Supreme Court Affirms Exception to Double Jeopardy in a Case With Implications for Trump Associates

WASHINGTON — In a decision that could affect associates of President Trump accused of wrongdoing and hoping for pardons, the Supreme Court ruled on Monday that criminal defendants may be prosecuted for the same offenses in both federal and state court. Since Mr. Trump’s pardon power extends only to federal crimes, the ruling leaves people he pardons subject to state prosecutions.

The vote was 7 to 2, with Justices Ruth Bader Ginsburg and Neil M. Gorsuch each filing dissents.

Writing for the majority, Justice Samuel A. Alito Jr. said there was no good reason to overrule 170 years of precedents allowing separate prosecutions.

The Constitution’s double jeopardy clause generally forbids subsequent prosecutions. But the Supreme Court has made one exception. Saying that the federal government and the states are independent sovereigns, the court has allowed separate prosecutions of the same conduct in state and federal courts.

The case before the court concerned an Alabama man, Terance Gamble, who was prosecuted by state authorities for possessing a gun after having been convicted of a felony.
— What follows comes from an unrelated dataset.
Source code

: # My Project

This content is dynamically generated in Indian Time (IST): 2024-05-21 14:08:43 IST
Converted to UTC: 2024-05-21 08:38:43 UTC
He was convicted and sentenced to a year in prison.

As the state case moved forward, federal prosecutors charged Mr. Gamble with the same conduct. This time, he was sentenced to 46 months, with the two prison terms to run concurrently.

Mr. Gamble argued that this violated the double jeopardy clause, but lower courts said the dual prosecutions were permissible under Supreme Court precedents.

Justice Alito wrote that Mr. Gamble had failed to make the case for overruling those precedents. “The historical evidence assembled by Gamble is feeble,” he wrote. “Pointing the other way are the clause’s text, other historical evidence and 170 years of precedent.”

Justice Alito wrote that states are separate sovereigns much as foreign nations are. “If, as Gamble suggests, only one sovereign may prosecute for a single act, no American court — state or federal — could prosecute conduct already tried in a foreign court,” he wrote.

“Imagine, for example,” Justice Alito wrote, “that a U.S. national has been murdered in another country.” Both nations, he wrote, would have an interest in prosecuting the murderer.

“The murder of a U.S. national is an offense to the United States as much as it is to the country where the murder occurred and to which the victim is a stranger,” he wrote. “That is why the killing of an American abroad is a federal offense that can be prosecuted in our courts, and why customary international law allows this exercise of jurisdiction.”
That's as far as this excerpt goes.